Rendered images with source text
------------------------------------------------------------

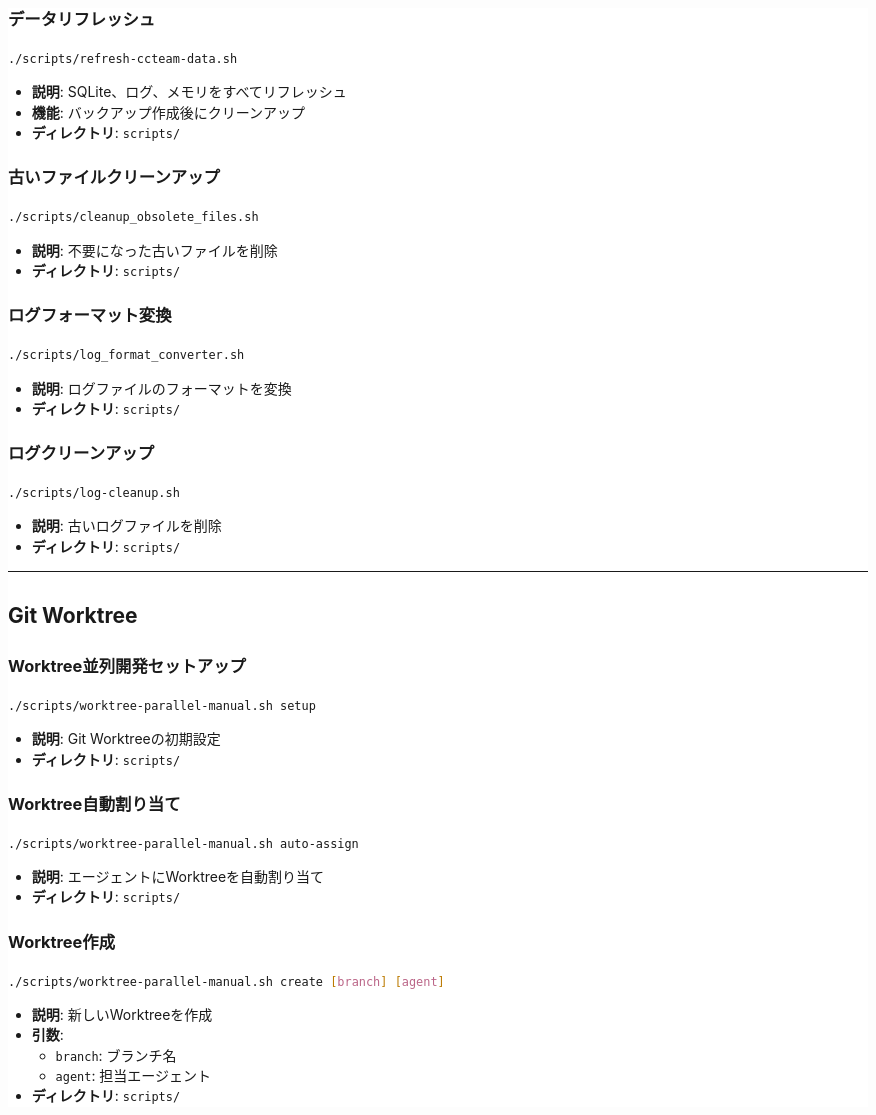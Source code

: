 ### データリフレッシュ
```bash
./scripts/refresh-ccteam-data.sh
```
- **説明**: SQLite、ログ、メモリをすべてリフレッシュ
- **機能**: バックアップ作成後にクリーンアップ
- **ディレクトリ**: `scripts/`

### 古いファイルクリーンアップ
```bash
./scripts/cleanup_obsolete_files.sh
```
- **説明**: 不要になった古いファイルを削除
- **ディレクトリ**: `scripts/`

### ログフォーマット変換
```bash
./scripts/log_format_converter.sh
```
- **説明**: ログファイルのフォーマットを変換
- **ディレクトリ**: `scripts/`

### ログクリーンアップ
```bash
./scripts/log-cleanup.sh
```
- **説明**: 古いログファイルを削除
- **ディレクトリ**: `scripts/`

---

## Git Worktree

### Worktree並列開発セットアップ
```bash
./scripts/worktree-parallel-manual.sh setup
```
- **説明**: Git Worktreeの初期設定
- **ディレクトリ**: `scripts/`

### Worktree自動割り当て
```bash
./scripts/worktree-parallel-manual.sh auto-assign
```
- **説明**: エージェントにWorktreeを自動割り当て
- **ディレクトリ**: `scripts/`

### Worktree作成
```bash
./scripts/worktree-parallel-manual.sh create [branch] [agent]
```
- **説明**: 新しいWorktreeを作成
- **引数**:
  - `branch`: ブランチ名
  - `agent`: 担当エージェント
- **ディレクトリ**: `scripts/`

------------------------------------------------------------

WORK ORDER: Which lines in the data above hold the word "manual"? Return each of them.

TASK SOLUTION:
./scripts/worktree-parallel-manual.sh setup
./scripts/worktree-parallel-manual.sh auto-assign
./scripts/worktree-parallel-manual.sh create [branch] [agent]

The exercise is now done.